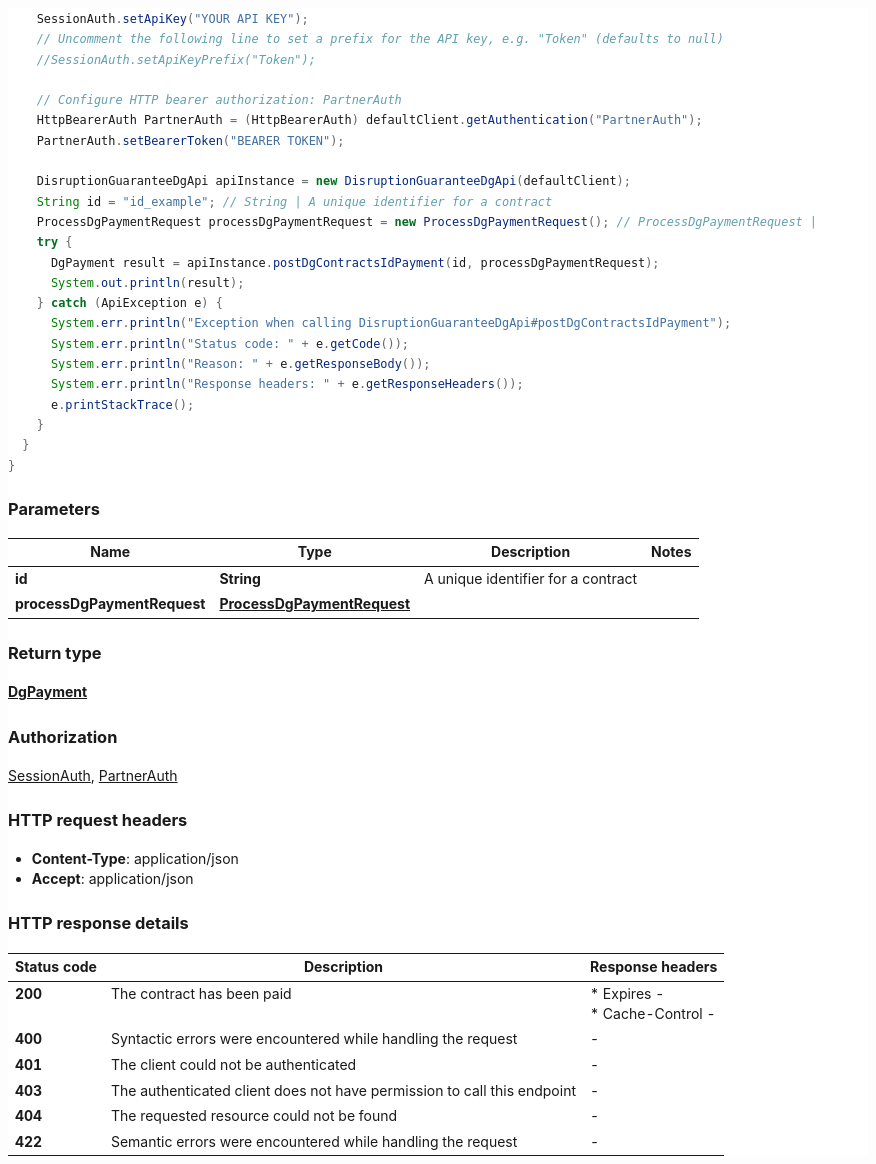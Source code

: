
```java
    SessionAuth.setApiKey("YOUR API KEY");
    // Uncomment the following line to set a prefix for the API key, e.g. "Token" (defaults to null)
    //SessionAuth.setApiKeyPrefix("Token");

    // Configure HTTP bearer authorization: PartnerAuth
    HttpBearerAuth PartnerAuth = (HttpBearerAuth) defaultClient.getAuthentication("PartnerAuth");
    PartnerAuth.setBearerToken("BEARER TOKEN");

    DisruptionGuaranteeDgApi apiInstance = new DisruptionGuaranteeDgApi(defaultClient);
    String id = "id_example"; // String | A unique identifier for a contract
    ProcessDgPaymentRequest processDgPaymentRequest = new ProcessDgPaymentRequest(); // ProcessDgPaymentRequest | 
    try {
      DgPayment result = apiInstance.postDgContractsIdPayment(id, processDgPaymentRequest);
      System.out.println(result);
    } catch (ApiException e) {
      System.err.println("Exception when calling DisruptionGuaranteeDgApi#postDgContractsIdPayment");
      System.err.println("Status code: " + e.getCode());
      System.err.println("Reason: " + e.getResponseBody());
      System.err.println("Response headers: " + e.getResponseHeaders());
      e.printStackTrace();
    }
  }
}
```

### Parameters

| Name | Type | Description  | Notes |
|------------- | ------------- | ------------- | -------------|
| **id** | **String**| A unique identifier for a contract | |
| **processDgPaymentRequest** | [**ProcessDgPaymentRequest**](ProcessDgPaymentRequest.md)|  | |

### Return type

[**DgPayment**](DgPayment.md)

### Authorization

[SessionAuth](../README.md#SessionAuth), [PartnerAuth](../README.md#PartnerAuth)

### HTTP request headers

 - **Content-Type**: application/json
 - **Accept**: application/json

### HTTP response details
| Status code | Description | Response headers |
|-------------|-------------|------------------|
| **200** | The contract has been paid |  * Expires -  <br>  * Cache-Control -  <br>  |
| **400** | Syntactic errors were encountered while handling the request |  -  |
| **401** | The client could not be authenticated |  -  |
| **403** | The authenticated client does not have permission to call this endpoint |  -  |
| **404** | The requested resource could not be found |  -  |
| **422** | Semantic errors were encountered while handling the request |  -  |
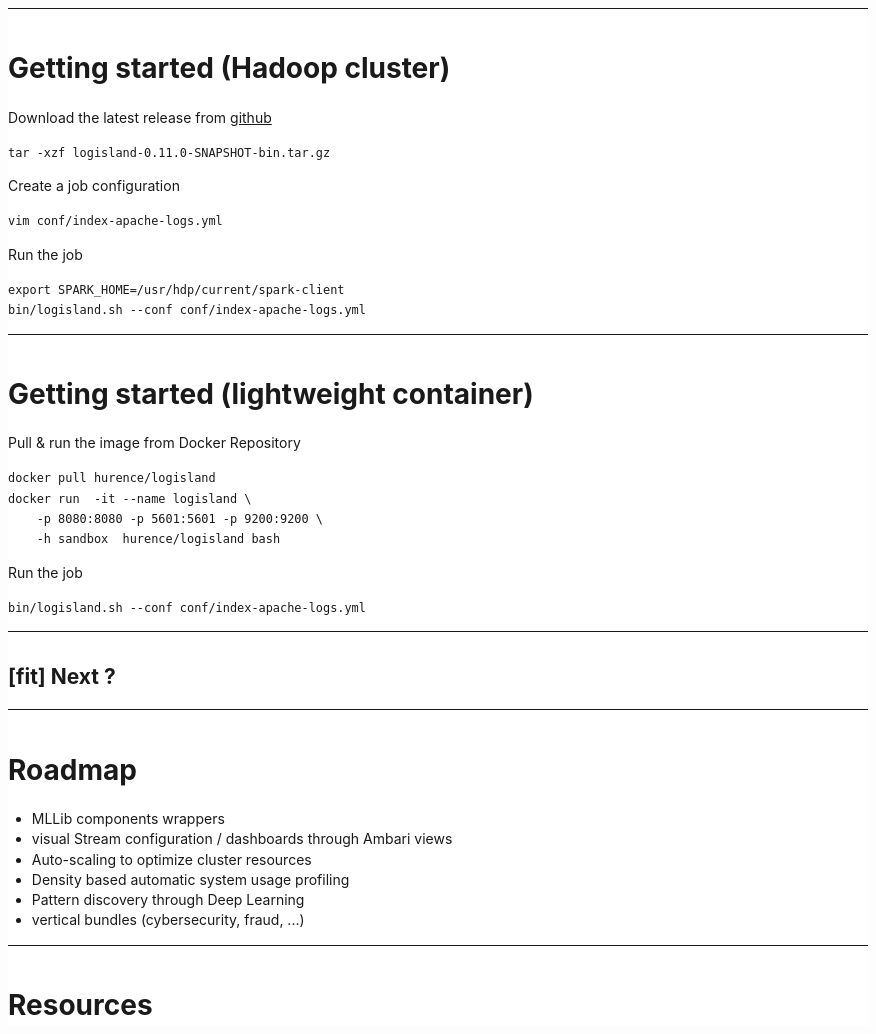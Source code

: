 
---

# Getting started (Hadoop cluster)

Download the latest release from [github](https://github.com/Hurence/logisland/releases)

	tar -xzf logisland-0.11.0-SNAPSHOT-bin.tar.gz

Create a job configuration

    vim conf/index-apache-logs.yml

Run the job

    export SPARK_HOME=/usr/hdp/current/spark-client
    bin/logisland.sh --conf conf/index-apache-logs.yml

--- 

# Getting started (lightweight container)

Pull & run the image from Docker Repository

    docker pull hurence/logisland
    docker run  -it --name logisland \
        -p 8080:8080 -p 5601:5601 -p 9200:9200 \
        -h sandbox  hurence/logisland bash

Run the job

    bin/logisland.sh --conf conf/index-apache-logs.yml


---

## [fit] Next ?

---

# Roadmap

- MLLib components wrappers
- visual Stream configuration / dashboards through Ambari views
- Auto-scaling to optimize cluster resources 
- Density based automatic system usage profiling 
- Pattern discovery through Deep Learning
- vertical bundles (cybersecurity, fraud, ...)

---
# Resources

--- BRIEF ---
Which of the lines above include the word "println"? Copy each of them.

--- FINISHED EXERCISE ---
      System.out.println(result);
      System.err.println("Exception when calling DisruptionGuaranteeDgApi#postDgContractsIdPayment");
      System.err.println("Status code: " + e.getCode());
      System.err.println("Reason: " + e.getResponseBody());
      System.err.println("Response headers: " + e.getResponseHeaders());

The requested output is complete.